## Import libraries and enable Eager execution mode

In [2]:
import tensorflow as tf
import numpy as np

tf.enable_eager_execution()

In [None]:
!head -5 adult.data

In [None]:
def _bytes_feature(value):
    return tf.train.Feature(bytes_list=tf.train.BytesList(value=[value]))

def _int64_feature(value):
    return tf.train.Feature(int64_list=tf.train.Int64List(value=[value]))
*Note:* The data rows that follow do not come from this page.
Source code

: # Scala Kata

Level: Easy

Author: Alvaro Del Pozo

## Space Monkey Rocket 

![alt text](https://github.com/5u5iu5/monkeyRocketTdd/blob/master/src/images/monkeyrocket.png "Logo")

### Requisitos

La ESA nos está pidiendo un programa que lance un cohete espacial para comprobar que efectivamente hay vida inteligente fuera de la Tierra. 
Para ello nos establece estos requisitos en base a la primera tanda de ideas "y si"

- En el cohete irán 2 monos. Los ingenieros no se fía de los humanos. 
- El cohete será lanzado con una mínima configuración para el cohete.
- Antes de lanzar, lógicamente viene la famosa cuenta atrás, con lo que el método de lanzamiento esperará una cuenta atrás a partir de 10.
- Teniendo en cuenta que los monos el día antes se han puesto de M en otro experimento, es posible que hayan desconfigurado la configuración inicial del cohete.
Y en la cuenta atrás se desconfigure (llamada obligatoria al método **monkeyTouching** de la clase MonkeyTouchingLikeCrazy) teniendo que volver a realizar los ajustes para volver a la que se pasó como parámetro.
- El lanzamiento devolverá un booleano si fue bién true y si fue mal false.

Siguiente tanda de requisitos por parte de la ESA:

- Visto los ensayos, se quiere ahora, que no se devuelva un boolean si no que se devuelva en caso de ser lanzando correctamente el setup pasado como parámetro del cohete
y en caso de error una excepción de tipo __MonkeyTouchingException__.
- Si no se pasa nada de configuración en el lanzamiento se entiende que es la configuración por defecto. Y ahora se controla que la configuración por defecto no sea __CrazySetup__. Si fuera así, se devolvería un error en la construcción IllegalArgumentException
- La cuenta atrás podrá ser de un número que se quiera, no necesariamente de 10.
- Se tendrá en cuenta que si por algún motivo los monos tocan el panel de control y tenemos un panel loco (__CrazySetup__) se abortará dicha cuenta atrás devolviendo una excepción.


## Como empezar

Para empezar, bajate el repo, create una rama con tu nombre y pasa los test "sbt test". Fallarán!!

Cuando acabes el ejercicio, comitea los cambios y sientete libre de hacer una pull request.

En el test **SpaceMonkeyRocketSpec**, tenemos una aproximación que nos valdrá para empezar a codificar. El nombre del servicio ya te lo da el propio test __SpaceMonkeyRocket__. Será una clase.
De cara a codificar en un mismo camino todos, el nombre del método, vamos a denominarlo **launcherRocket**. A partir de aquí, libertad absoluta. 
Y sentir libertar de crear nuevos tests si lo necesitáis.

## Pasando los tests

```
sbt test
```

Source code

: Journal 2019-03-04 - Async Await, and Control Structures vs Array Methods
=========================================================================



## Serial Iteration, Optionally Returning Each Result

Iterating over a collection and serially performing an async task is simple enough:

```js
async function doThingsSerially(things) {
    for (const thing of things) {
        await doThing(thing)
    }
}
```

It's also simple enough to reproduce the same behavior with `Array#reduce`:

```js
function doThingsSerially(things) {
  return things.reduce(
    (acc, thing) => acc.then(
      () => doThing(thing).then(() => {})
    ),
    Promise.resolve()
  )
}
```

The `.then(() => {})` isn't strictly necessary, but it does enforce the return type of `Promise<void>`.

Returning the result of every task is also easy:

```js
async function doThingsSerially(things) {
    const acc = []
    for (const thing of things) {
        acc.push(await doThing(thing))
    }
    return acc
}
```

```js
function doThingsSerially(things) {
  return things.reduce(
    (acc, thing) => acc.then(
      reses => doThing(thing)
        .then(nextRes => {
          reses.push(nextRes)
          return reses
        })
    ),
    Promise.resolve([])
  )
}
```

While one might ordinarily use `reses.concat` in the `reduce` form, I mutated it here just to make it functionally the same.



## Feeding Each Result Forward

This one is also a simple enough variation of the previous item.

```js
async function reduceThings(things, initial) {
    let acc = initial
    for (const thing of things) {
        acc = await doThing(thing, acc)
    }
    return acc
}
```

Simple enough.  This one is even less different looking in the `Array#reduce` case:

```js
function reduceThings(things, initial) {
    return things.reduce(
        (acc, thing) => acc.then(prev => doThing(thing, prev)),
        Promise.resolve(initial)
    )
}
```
## Function `read_csv_2_dataset` : Input csv file path, and return a dataset whose element is  a dictionary of features.

In [None]:
def read_csv_2_dataset(csv_file):
    def _parse_line(line):
        RECORD_DEFAULTS = [0,'A']*3+ ['A']*4+[0]*3+['A']*2
        COLUMNS = ['age','workclass','fnlwgt','education','education-num','marital-status',
           'occupation','relationship','race','sex','capital-gain','capital-loss',
           'hours-per-week','native-country','label']
        # Decode the line into its fields
        fields = tf.decode_csv(line, RECORD_DEFAULTS)
        # Pack the result into a dictionary
        features = dict(zip(COLUMNS,fields))
        # Separate the label from the features
        #label = features.pop('label')
        #return features, label
        return features
    return tf.data.TextLineDataset(csv_file).map(_parse_line)

## Function `dump_dataset_2_tfrecord`: Input dataset and name of tfrecord file to dump

In [None]:
def dump_dataset_2_tfrecord(dataset, out_file):
    writer = tf.python_io.TFRecordWriter(out_file)
    for x in dataset:
        example = tf.train.Example(
            features=tf.train.Features(feature=
                {'age': _int64_feature(x['age'].numpy()),
                'workclass': _bytes_feature(x['workclass'].numpy()),
                'fnlwgt': _int64_feature(x['fnlwgt'].numpy()),
                'education': _bytes_feature(x['education'].numpy()),
                'education-num': _int64_feature(x['education-num'].numpy()),
                'marital-status': _bytes_feature(x['marital-status'].numpy()),
                'occupation': _bytes_feature(x['occupation'].numpy()),
                'relationship': _bytes_feature(x['relationship'].numpy()),
                'race': _bytes_feature(x['race'].numpy()),
                'sex': _bytes_feature(x['sex'].numpy()),
                'capital-gain': _int64_feature(x['capital-gain'].numpy()),
                'capital-loss': _int64_feature(x['capital-loss'].numpy()),
                'hours-per-week': _int64_feature(x['hours-per-week'].numpy()),
                'native-country': _bytes_feature(x['native-country'].numpy()),
                'label': _bytes_feature(x['label'].numpy())
                })
        )
        writer.write(example.SerializeToString())
    writer.close()   

## Load data from CSV file and store them in dataset

In [None]:
data = read_csv_2_dataset('./adult.data')
data

## Dump dataset to tfrecord file

In [None]:
dump_dataset_2_tfrecord(data, 'census.tfrecord')